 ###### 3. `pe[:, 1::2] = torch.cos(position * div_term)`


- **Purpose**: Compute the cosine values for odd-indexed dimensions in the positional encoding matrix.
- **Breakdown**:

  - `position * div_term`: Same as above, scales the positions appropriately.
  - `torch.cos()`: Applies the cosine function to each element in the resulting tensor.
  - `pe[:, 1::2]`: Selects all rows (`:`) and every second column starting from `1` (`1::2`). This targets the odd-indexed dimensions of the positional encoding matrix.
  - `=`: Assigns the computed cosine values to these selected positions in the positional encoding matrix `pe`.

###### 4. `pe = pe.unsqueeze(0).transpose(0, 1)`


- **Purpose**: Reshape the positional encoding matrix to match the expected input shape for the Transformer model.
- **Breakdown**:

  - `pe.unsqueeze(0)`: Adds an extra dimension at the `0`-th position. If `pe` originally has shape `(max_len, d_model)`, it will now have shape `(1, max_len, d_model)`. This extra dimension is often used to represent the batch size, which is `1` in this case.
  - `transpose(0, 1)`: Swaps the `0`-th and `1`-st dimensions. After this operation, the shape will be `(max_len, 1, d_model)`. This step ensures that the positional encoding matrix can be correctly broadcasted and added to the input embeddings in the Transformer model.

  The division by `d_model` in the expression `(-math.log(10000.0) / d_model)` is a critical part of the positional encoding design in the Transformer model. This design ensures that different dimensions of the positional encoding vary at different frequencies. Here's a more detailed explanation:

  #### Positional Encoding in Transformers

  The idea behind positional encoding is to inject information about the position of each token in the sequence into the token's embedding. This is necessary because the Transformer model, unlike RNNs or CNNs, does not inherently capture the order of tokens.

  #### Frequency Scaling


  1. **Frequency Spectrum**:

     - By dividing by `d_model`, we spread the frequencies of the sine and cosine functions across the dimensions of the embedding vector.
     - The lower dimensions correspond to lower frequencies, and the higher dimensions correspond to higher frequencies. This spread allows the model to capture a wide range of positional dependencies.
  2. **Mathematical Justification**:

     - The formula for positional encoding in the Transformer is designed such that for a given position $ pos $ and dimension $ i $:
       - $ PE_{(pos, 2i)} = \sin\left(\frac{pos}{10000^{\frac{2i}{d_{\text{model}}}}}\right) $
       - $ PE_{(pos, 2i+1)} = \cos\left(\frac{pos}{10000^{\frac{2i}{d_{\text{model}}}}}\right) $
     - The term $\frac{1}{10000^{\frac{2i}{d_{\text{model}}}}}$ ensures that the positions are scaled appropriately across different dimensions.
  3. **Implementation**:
# # # # #
* _WORK INSTRUCTION_: Take the lines above from the one holding "across different dimensions." to the last and output them exactly.

* _EXPECTED ANSWER_:
     - The term $\frac{1}{10000^{\frac{2i}{d_{\text{model}}}}}$ ensures that the positions are scaled appropriately across different dimensions.
  3. **Implementation**:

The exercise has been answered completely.